*Action item*.
Everything from the line containing "- **end**: Manually" through the line containing "and rename EMOTION.png.*" should be repeated exactly, and nothing else from the data.

*Recorded information*.
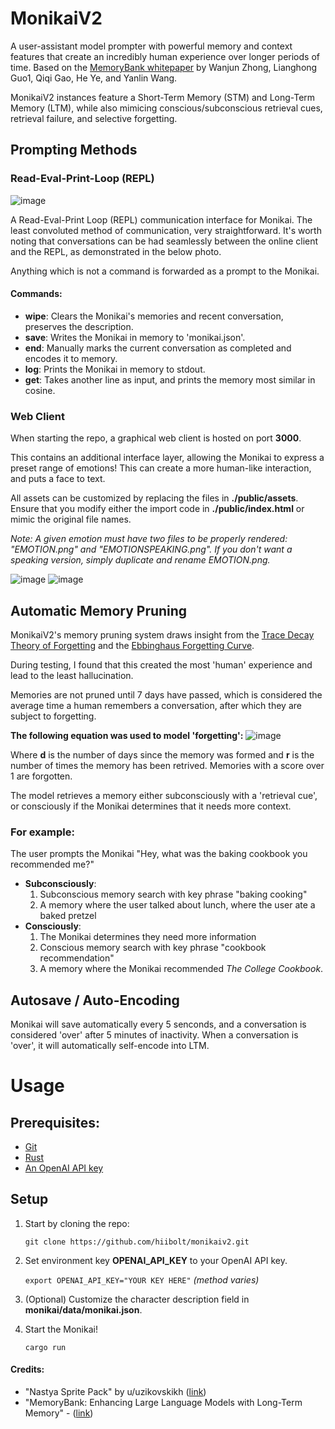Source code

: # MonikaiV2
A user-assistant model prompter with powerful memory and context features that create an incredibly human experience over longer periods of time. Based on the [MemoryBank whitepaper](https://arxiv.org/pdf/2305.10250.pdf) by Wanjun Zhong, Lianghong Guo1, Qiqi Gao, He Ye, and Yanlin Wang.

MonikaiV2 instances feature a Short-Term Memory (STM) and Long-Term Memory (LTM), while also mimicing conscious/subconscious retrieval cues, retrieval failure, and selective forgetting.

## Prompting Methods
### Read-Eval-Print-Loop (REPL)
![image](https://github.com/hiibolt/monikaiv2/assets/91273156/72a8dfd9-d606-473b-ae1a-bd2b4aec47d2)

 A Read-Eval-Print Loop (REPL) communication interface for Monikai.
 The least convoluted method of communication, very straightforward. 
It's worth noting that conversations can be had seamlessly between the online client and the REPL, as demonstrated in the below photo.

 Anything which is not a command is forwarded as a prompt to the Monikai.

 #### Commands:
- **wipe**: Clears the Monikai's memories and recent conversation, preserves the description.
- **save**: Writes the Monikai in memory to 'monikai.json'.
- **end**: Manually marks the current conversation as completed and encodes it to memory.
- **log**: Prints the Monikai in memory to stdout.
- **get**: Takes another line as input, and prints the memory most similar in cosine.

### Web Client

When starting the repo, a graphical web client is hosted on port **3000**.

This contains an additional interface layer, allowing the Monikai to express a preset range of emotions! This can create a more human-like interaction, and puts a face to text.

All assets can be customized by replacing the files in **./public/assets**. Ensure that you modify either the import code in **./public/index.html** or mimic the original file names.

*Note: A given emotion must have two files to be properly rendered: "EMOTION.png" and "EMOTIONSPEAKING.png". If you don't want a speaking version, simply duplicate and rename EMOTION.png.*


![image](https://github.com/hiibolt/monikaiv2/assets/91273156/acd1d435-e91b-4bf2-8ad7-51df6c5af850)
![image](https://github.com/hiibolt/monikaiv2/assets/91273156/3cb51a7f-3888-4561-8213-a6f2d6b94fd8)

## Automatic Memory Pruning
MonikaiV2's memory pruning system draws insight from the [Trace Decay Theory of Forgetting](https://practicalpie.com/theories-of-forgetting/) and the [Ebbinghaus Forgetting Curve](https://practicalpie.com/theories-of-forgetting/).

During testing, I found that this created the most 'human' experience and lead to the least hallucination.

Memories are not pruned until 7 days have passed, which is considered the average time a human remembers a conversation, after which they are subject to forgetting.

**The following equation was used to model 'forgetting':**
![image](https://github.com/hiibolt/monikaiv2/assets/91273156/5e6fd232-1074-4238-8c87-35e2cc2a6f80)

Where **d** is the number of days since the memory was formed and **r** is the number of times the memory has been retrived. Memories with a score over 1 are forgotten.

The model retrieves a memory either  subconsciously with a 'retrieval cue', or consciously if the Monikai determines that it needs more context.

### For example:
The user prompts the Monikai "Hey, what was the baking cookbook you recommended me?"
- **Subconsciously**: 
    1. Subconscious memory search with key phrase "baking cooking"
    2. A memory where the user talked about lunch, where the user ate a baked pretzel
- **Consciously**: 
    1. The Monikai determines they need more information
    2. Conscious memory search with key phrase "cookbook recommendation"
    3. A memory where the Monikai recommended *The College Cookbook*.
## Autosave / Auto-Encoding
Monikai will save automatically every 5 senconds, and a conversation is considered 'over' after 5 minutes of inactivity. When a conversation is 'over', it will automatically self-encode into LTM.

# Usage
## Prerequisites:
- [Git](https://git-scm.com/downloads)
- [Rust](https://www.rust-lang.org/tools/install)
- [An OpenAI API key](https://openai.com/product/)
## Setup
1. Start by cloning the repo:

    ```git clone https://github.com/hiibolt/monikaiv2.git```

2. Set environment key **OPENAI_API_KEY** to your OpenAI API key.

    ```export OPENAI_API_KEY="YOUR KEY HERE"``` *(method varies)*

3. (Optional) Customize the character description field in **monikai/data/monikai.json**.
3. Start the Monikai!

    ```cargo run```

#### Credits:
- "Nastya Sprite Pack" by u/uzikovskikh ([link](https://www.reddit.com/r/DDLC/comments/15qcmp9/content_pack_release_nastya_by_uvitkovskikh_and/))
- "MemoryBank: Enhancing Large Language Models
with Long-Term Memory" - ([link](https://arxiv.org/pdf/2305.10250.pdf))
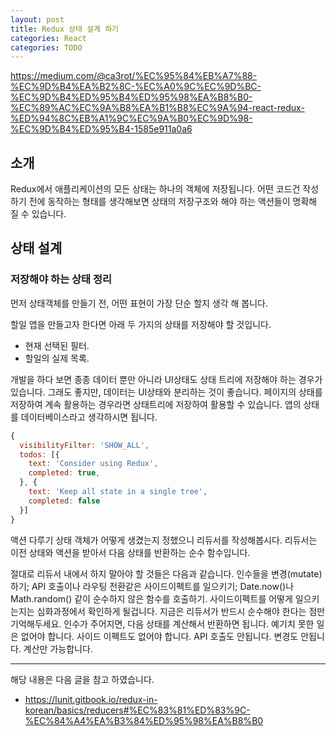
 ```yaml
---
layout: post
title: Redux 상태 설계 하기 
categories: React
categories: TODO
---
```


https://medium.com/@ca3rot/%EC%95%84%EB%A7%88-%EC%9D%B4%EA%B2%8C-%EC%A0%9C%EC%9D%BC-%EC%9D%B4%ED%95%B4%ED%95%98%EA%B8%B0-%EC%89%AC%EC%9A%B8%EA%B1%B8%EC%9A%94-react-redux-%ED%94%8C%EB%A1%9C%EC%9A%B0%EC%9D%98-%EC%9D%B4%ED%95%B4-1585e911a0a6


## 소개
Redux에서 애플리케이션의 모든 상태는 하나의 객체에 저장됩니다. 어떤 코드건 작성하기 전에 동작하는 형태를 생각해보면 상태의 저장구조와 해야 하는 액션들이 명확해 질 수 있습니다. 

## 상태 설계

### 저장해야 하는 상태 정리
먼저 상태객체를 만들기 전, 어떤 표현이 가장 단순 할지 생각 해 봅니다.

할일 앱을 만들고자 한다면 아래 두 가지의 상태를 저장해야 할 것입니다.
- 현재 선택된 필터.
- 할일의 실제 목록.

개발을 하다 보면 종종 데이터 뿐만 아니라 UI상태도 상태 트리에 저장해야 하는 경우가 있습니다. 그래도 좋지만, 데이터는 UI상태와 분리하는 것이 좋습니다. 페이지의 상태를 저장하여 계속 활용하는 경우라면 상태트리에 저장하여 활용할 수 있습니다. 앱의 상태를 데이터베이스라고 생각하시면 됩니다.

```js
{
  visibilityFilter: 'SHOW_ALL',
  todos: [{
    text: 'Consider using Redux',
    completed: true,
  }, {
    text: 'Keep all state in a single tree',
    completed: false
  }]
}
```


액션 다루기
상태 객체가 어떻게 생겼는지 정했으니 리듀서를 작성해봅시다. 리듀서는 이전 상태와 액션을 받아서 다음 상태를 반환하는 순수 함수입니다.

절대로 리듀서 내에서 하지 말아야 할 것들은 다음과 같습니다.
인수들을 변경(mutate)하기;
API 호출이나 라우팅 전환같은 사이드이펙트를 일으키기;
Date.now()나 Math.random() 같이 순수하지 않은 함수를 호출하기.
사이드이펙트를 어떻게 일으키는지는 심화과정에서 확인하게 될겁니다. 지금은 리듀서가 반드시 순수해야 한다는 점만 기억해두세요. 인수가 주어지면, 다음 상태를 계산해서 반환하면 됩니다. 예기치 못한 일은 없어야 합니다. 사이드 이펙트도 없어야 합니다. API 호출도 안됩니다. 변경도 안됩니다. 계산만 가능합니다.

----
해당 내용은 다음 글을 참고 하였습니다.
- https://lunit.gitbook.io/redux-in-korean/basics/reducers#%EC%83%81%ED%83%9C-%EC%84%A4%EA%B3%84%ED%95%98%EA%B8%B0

*Solution for this problem*.
- **end**: Manually marks the current conversation as completed and encodes it to memory.
- **log**: Prints the Monikai in memory to stdout.
- **get**: Takes another line as input, and prints the memory most similar in cosine.

### Web Client

When starting the repo, a graphical web client is hosted on port **3000**.

This contains an additional interface layer, allowing the Monikai to express a preset range of emotions! This can create a more human-like interaction, and puts a face to text.

All assets can be customized by replacing the files in **./public/assets**. Ensure that you modify either the import code in **./public/index.html** or mimic the original file names.

*Note: A given emotion must have two files to be properly rendered: "EMOTION.png" and "EMOTIONSPEAKING.png". If you don't want a speaking version, simply duplicate and rename EMOTION.png.*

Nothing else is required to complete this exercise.